• [Task to carry out] Report every line below that has the string "based" in it.

(Source records)

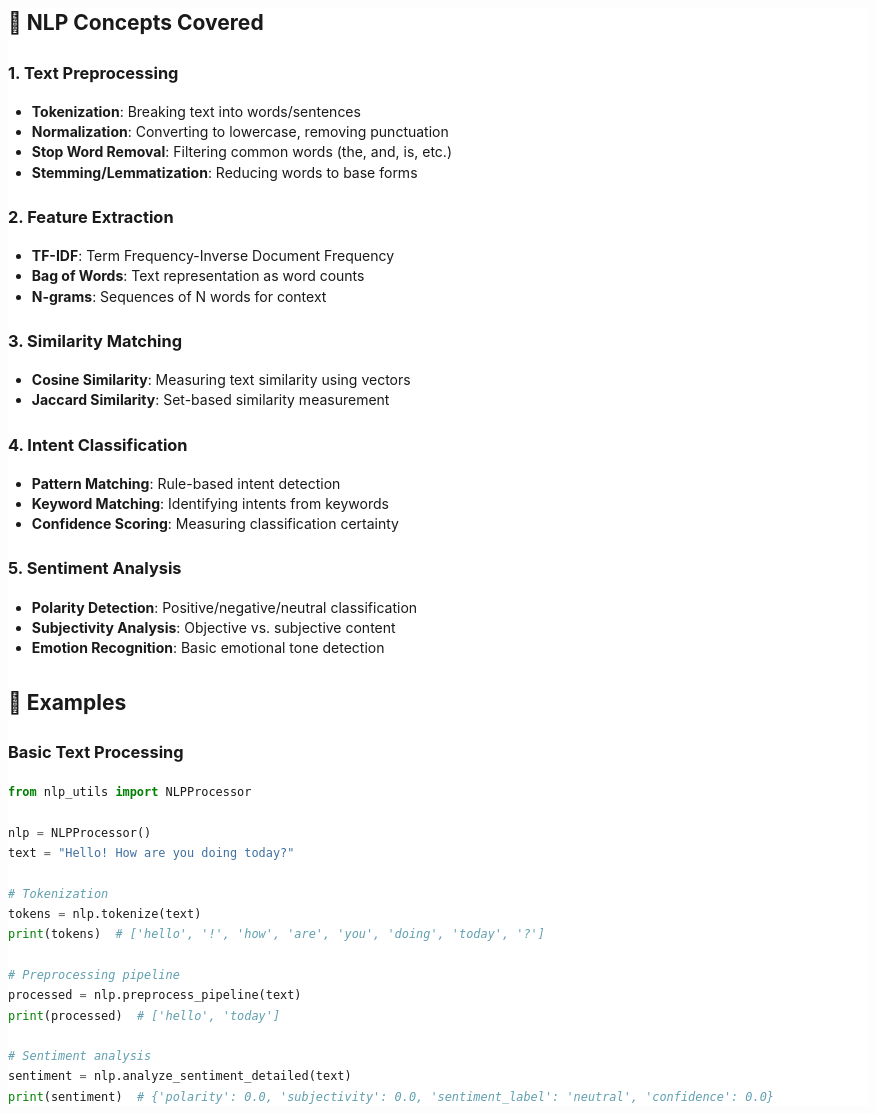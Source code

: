 ## 🧠 NLP Concepts Covered

### 1. Text Preprocessing
- **Tokenization**: Breaking text into words/sentences
- **Normalization**: Converting to lowercase, removing punctuation
- **Stop Word Removal**: Filtering common words (the, and, is, etc.)
- **Stemming/Lemmatization**: Reducing words to base forms

### 2. Feature Extraction
- **TF-IDF**: Term Frequency-Inverse Document Frequency
- **Bag of Words**: Text representation as word counts
- **N-grams**: Sequences of N words for context

### 3. Similarity Matching
- **Cosine Similarity**: Measuring text similarity using vectors
- **Jaccard Similarity**: Set-based similarity measurement

### 4. Intent Classification
- **Pattern Matching**: Rule-based intent detection
- **Keyword Matching**: Identifying intents from keywords
- **Confidence Scoring**: Measuring classification certainty

### 5. Sentiment Analysis
- **Polarity Detection**: Positive/negative/neutral classification
- **Subjectivity Analysis**: Objective vs. subjective content
- **Emotion Recognition**: Basic emotional tone detection

## 🔧 Examples

### Basic Text Processing
```python
from nlp_utils import NLPProcessor

nlp = NLPProcessor()
text = "Hello! How are you doing today?"

# Tokenization
tokens = nlp.tokenize(text)
print(tokens)  # ['hello', '!', 'how', 'are', 'you', 'doing', 'today', '?']

# Preprocessing pipeline
processed = nlp.preprocess_pipeline(text)
print(processed)  # ['hello', 'today']

# Sentiment analysis
sentiment = nlp.analyze_sentiment_detailed(text)
print(sentiment)  # {'polarity': 0.0, 'subjectivity': 0.0, 'sentiment_label': 'neutral', 'confidence': 0.0}
```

(End Source records)

• [Your response]
- **Jaccard Similarity**: Set-based similarity measurement
- **Pattern Matching**: Rule-based intent detection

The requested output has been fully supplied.